TORONTO – It was an understated tribute that might have needed an explanation somewhere else. Except so many Canadians, and fans of the Toronto Maple Leafs, knew Gord Downie’s words by heart:
… The last goal he ever scored / Won the Leafs the Cup …
And so as the team took to the ice at Air Canada Centre on a day of mourning and celebration in our country, it did so with Bill Barilko’s No. 5 banner lowered a few feet beneath the other 17 recognizing retired numbers by the organization.
When the Tragically Hip last performed here in August 2016, only Barilko’s banner was left hanging in the rafters. Naturally, the band played “Fifty-Mission Cap” to close the first of three ACC shows during the tour that tugged at heart strings across the nation. It was a spellbinding performance. I was there.
“It’s a really neat song,” said Leafs forward Eric Fehr, who tweeted out the framed picture carrying its lyrics that hangs in the team’s equipment room.
The Tragically Hip are the Canadian soundtrack, Gord Downie will be missed! pic.twitter.com/QeKurAabh7
— Eric Fehr (@EricFehr) October 18, 2017
“Do I know the Bill Barilko one? Of course,” added Nazem Kadri. “That’s Day 1 stuff if you’re Canadian.”
Downie’s death at age 53 late Tuesday, following a courageous battle with glioblastoma, cast a rather sizeable shadow over a meeting between the Leafs and Detroit Red Wings here Wednesday. The Hip opened this building with a concert way back on Feb. 22, 1999 and their music provided the soundtrack to this evening as well.
It ran much deeper than the scoreboard, where the home team prevailed 6-3.

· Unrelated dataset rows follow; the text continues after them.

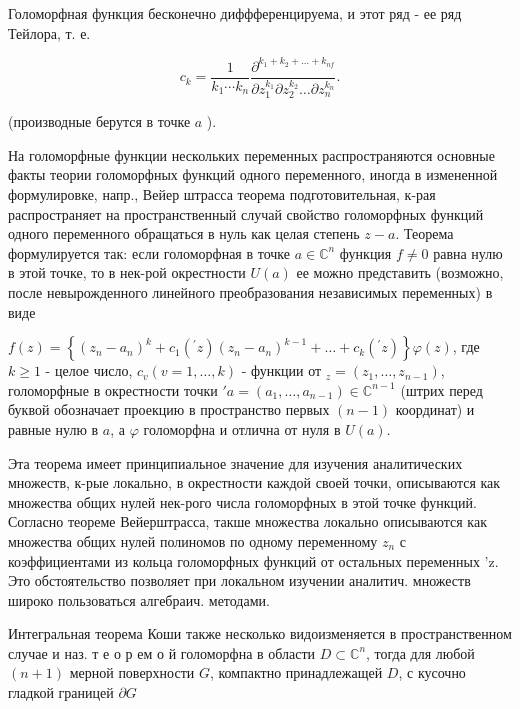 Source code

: \documentclass[10pt]{article}
\begin{document}
Голоморфная функция бесконечно диффференцируема, и этот ряд - ее ряд Тейлора, т. е.



\[

c_{k}=\frac{1}{k_{1} \cdots k_{n}} \frac{\partial^{k_{1}+k_{2}+\ldots+k_{n f}}}{\partial z_{1}^{k_{1}} \partial z_{2}^{k_{2}} \ldots \partial z_{n}^{k_{n}}} .

\]



(производные берутся в точке $a$ ).



На голоморфные функции нескольких переменных распространяются основные факты теории голоморфных функций одного переменного, иногда в измененной формулировке, напр., Вейер штрасса теорема подготовительная, к-рая распространяет на пространственный случай свойство голоморфных функций одного переменного обращаться в нуль как целая степень $z-a$. Теорема формулируется так: если голоморфная в точке $a \in \mathbb{C}^{n}$ функция $f \neq 0$ равна нулю в этой точке, то в нек-рой окрестности $U(a)$ ее можно представить (возможно, после невырожденного линейного преобразования независимых переменных) в виде



$f(z)=\left\{\left(z_{n}-a_{n}\right)^{k}+c_{1}\left({ }^{\prime} z\right)\left(z_{n}-a_{n}\right)^{k-1}+\ldots+c_{k}\left({ }^{\prime} z\right)\right\} \varphi(z)$, где $k \geqslant 1$ - целое число, $c_{v}(v=1, \ldots, k)$ - функции от ${ }_{z}=\left(z_{1}, \ldots, z_{n-1}\right)$, голоморфные в окрестности точки $' a=\left(a_{1}, \ldots, a_{n-1}\right) \in \mathbb{C}^{n-1}$ (штрих перед буквой обозначает проекцию в пространство первых $(n-1)$ координат) и равные нулю в $a$, а $\varphi$ голоморфна и отлична от нуля в $U(a)$.



Эта теорема имеет принципиальное значение для изучения аналитических множеств, к-рые локально, в окрестности каждой своей точки, описываются как множества общих нулей нек-рого числа голоморфных в этой точке функций. Согласно теореме Вейерштрасса, такше множества локально описываются как множества общих нулей полиномов по одному переменному $z_{n}$ с коэффициентами из кольца голоморфных функций от остальных переменных 'z. Это обстоятельство позволяет при локальном изучении аналитич. множеств широко пользоваться алгебраич. методами.



Интегральная теорема Коши также несколько видоизменяется в пространственном случае и наз. т е о р ем о й голоморфна в области $D \subset \mathbb{C}^{n}$, тогда для любой $(n+1)$ мерной поверхности $G$, компактно принадлежащей $D$, с кусочно гладкой границей $\partial G$
\end{document}
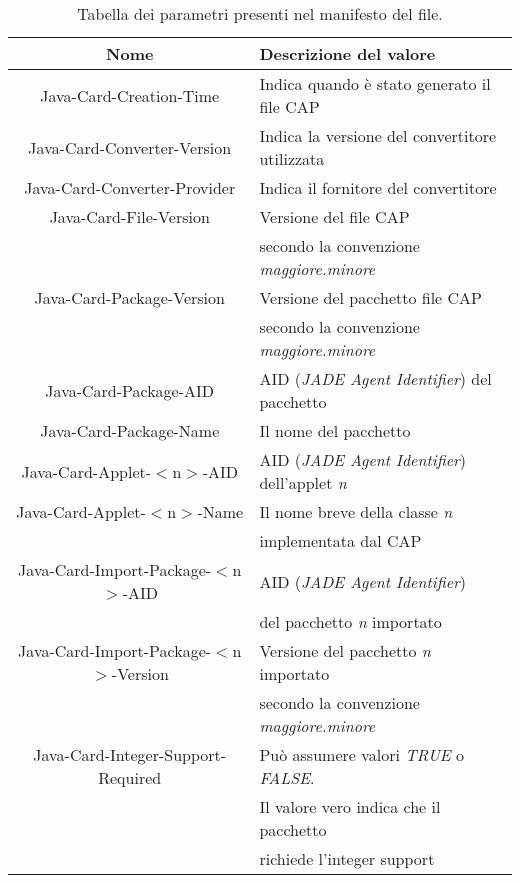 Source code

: \begin{table}[h!]
\centering
\begin{tabular}{ |c|l| } 
 \hline
 \textbf{Nome} &  \textbf{Descrizione del valore} \\
 \hline
 Java-Card-Creation-Time &  Indica quando è stato generato il file CAP \\
 \hline
 Java-Card-Converter-Version & Indica la versione del convertitore utilizzata \\ 
 \hline
 Java-Card-Converter-Provider & Indica il fornitore del convertitore \\ 
 \hline
 Java-Card-File-Version & Versione del file CAP \\
  & secondo la convenzione \textit{maggiore.minore} \\ 
 \hline
 Java-Card-Package-Version & Versione del pacchetto file CAP\\
  & secondo la convenzione \textit{maggiore.minore} \\ 
 \hline
 Java-Card-Package-AID & AID (\textit{JADE Agent Identifier}) del pacchetto \\
 \hline
 Java-Card-Package-Name & Il nome del pacchetto \\
 \hline
 Java-Card-Applet-$<$n$>$-AID & AID (\textit{JADE Agent Identifier}) dell'applet \textit{n}\\
 \hline
 Java-Card-Applet-$<$n$>$-Name & Il nome breve della classe \textit{n} \\
  & implementata dal CAP \\
 \hline
 Java-Card-Import-Package-$<$n$>$-AID & AID (\textit{JADE Agent Identifier})\\
  & del pacchetto \textit{n} importato \\
 \hline
 Java-Card-Import-Package-$<$n$>$-Version & Versione del pacchetto \textit{n} importato\\
  & secondo la convenzione \textit{maggiore.minore}\\
 \hline
 Java-Card-Integer-Support-Required & Può assumere valori \textit{TRUE} o \textit{FALSE}.\\
  & Il valore vero indica che il pacchetto\\
   & richiede l'integer support \\
 \hline
 
\end{tabular}
\caption{Tabella dei parametri presenti nel manifesto del file.}
\label{parametri_manifesto}
\end{table}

“It just seems that every guy coming from Canada around my age group grew up listening to it,” said Fehr. “I don’t think Auston or any of the other (young) guys really know much about it, but we’ll educate them over the next little while.”
There was a rendition of “Poets” played during warmups and “Courage” after the national anthems. The crowd cheered when the first few chords blared out of the speakers. You had “Little Bones” and “Fifty-Mission Cap” and “At the Hundredth Meridian” and “Nautical Disaster” during breaks in play and at the intermission.
“That was great,” said Fehr. “Good songs.”
Before puck drop, in-house announcer Mike Ross even read a beautiful tribute that started: “Last night we lost the beloved frontman of our nation.”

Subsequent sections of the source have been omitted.